• "At a coffee shop near his office, Kazemi says he feels about his bots the way he imagines parents must feel about their children. “I’ve created these things, and they’re kind of separate from me now, and so I do feel kind of proud of them,” he says. “Every morning I wake up and I look at the last two hours of TwoHeadlines, and it just gets me every time.”" Yup. That.
  • "Under the [Do What You Love] credo, labor that is done out of motives or needs other than love (which is, in fact, most labor) is not only demeaned but erased. As in Jobs’ Stanford speech, unlovable but socially necessary work is banished from the spectrum of consciousness altogether." This is astute and good, on what happens when work is divided into either "things you love anyway" or "labor that we will banish from view" – and the enabling forces that let someone Do What They Love.
  • "…we though it would be it would be interesting to ask the students to deconstruct a logic prevalent in the games industry (F2P) and to then apply that logic to a real-world system (in this case, a London transport) service." I loved this when Kars first told me about the brief, and I love seeing it again now.
  • "We learned that being first is important, but should not be the only factor when determining the viability of a project.
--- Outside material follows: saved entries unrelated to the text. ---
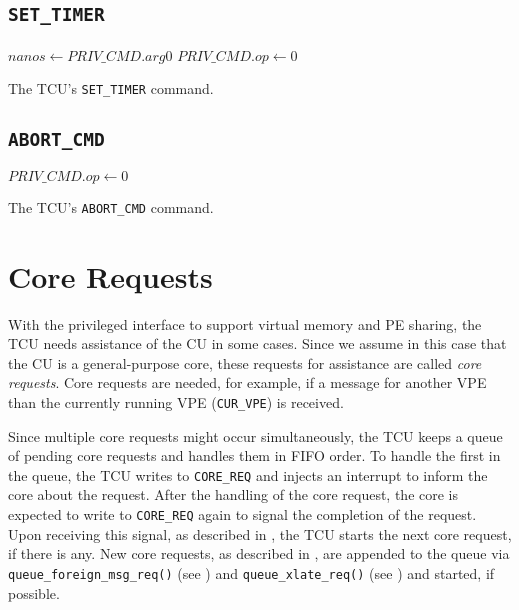\subsection{\texttt{SET\_TIMER}}

\begin{algorithm}[H]
    $nanos \gets PRIV\_CMD.arg0$\;
    \BlankLine
    $PRIV\_CMD.op \gets 0$\;
    \caption{The TCU's \texttt{SET\_TIMER} command.}
\end{algorithm}

\subsection{\texttt{ABORT\_CMD}}

\begin{algorithm}[H]
    \BlankLine
    $PRIV\_CMD.op \gets 0$\;
    \caption{The TCU's \texttt{ABORT\_CMD} command.}
\end{algorithm}
\extend{}

\section{Core Requests}

With the privileged interface to support virtual memory and PE sharing, the TCU needs assistance of
the CU in some cases. Since we assume in this case that the CU is a general-purpose core, these
requests for assistance are called \emph{core requests}. Core requests are needed, for example, if a
message for another VPE than the currently running VPE (\texttt{CUR\_VPE}) is received.

Since multiple core requests might occur simultaneously, the TCU keeps a queue of pending core
requests and handles them in FIFO order. To handle the first in the queue, the TCU writes to
\texttt{CORE\_REQ} and injects an interrupt to inform the core about the request. After the handling
of the core request, the core is expected to write to \texttt{CORE\_REQ} again to signal the
completion of the request. Upon receiving this signal, as described in ,
the TCU starts the next core request, if there is any. New core requests, as described in
, are appended to the queue via \texttt{queue\_foreign\_msg\_req()} (see
) and \texttt{queue\_xlate\_req()} (see ) and started,
if possible.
If you have an evolved approach to a preexisting concept, you are likely doing something original and the results have a good chance of being meaningful." So, in one sense, it's another physical mirror. But: I like this point, that sometimes, you have to do a thing for yourself to learn about it. And by learning about it, you might ultimately differentiate your own work. As long as you don't claim you were first, there is no shame in doing what other people do. How else do you learn things? Not by other people yelling "OLD!" at you, that's for sure.
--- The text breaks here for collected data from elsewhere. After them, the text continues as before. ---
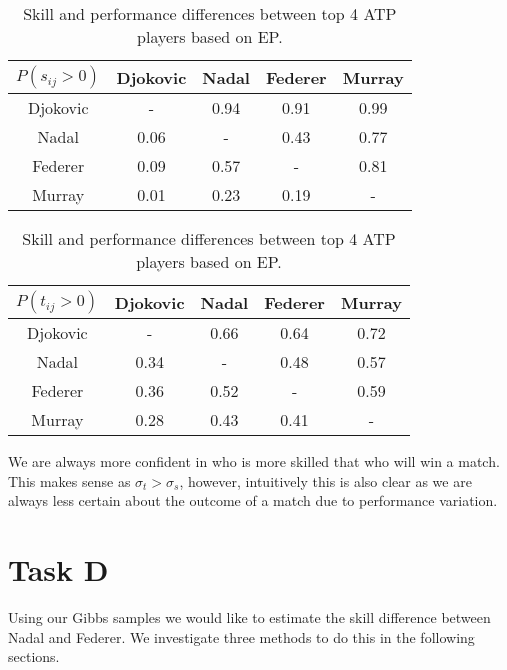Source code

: \documentclass[11pt]{article}
\begin{document}
\begin{table}
    \centering
    \small
    \setlength{\tabcolsep}{2pt}
    \begin{minipage}{0.49\textwidth}
        \small
        \centering
        \begin{tabular}{|c|c c c c|}
            \hline
            $P(s_{ij}>0)$ & Djokovic & Nadal & Federer & Murray \\
            \hline
            Djokovic & -    & 0.94 & 0.91 & 0.99 \\
            Nadal    & 0.06 & -    & 0.43 & 0.77 \\
            Federer  & 0.09 & 0.57 & -    & 0.81 \\
            Murray   & 0.01 & 0.23 & 0.19 & -    \\
            \hline
        \end{tabular}
        \label{tbl:B_skill_difference}
    \end{minipage}
    \begin{minipage}{0.49\textwidth}
        \small
        \centering
        \begin{tabular}{|c|c c c c|}
            \hline
            $P(t_{ij}>0)$ & Djokovic & Nadal & Federer & Murray \\
            \hline
            Djokovic & -    & 0.66 & 0.64 & 0.72 \\ 
            Nadal    & 0.34 & -    & 0.48 & 0.57 \\ 
            Federer  & 0.36 & 0.52 & -    & 0.59 \\ 
            Murray   & 0.28 & 0.43 & 0.41 & -    \\
            \hline
        \end{tabular}
        \label{tbl:B_performance_difference}
    \end{minipage}
    \caption{Skill and performance differences between top 4 ATP players based on EP.}
    \label{tbl:B_atp_probabilities}
\end{table}

We are always more confident in who is more skilled that who will win a match. This makes sense as $\sigma_t > \sigma_s$, however, intuitively this is also clear as we are always less certain about the outcome of a match due to performance variation.

\section{Task D}
Using our Gibbs samples we would like to estimate the skill difference between Nadal and Federer. We investigate three methods to do this in the following sections.
\end{document}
  • "Gifsicle is a command-line tool for creating, editing, and getting information about GIF images and animations." Handy.
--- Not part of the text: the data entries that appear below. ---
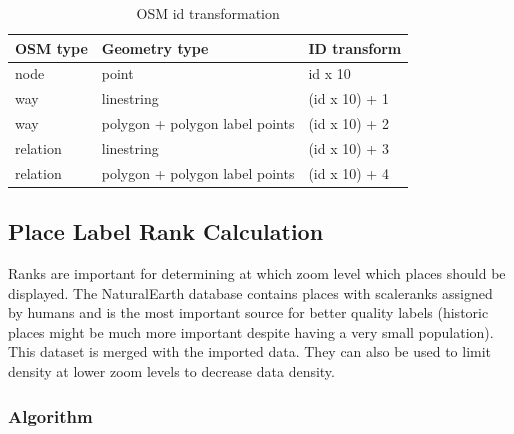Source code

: \begin{table}[H]
\centering

\begin{tabular}{lll}
\hline
OSM type & Geometry type                  & \osm{} ID transform \\ \hline
node     & point                          & id x 10          \\
way      & linestring                           & (id x 10) + 1    \\
way      & polygon + polygon label points & (id x 10) + 2    \\
relation & linestring                           & (id x 10) + 3    \\
relation & polygon + polygon label points & (id x 10) + 4    \\
\end{tabular}
\caption{OSM id transformation}
\label{osm_id_transformation}
\end{table}

\subsection{Place Label Rank Calculation}\label{place_label_rank_calc}

Ranks are important for determining at which zoom level which places should be displayed. The NaturalEarth database contains places with scaleranks assigned by humans and is the most important source for better quality labels (historic places might be much more important despite having a very small population). This dataset is merged with the imported \osm{} data.
They can also be used to limit density at lower zoom levels to decrease data density.

\subsubsection*{Algorithm}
  • "These three frameworks — objects as portals, objects as subjects, and objects as oracles — propose distinct (yet related) structures for thinking about how connected objects might begin to contain their own narratives, seek their own history, develop their own perspectives, and become storytellers in a multitude of ways." Nice article about the various perspectives on Connected Objects (which namechecks Hello Lamp Post).
  • "I learned a hell of a lot designing and building Dopplr. I still stand by a lot of the principles that we as a team tried to follow." So did we all, Matt; it's still a model in the background of my head for things I work on.
  • "Gor is a simple http traffic replication tool written in Go. Its main goal is to replay traffic from production servers to staging and dev environments." Handy to know about.
  • "While collaborating with the geniuses at Bot & Dolly in beautiful San Francisco, Munkowitz was tasked to Design Direct a truly unique piece called BOX.. The piece was originally supposed to function as a Technology Demo, but Munkowitz and the team quickly realized it's visual potential and transformed it into a Design and Performance Piece… The resulting short film is a one-of-a-kind visual and technological achievement due to the very special combination of talent and gear behind the doors of the B&D facility…" Projection mapping and motion control all at once; very clever, sure. But it's the art direction of the whole performance (and the camera's dollybot is very much part of that) that really grabbed me – especially 'Escape'.
  • ""Prisms" is fully algorithmic. There are no cuts, just one continuous generative animation. All decisions (camera work, movements, formations, etc…) are made by my system's interpretation of the audio track. My work was creating the system and then curating its output or, to put it another way, I just wrote a computer algorithm, and the computer did it all."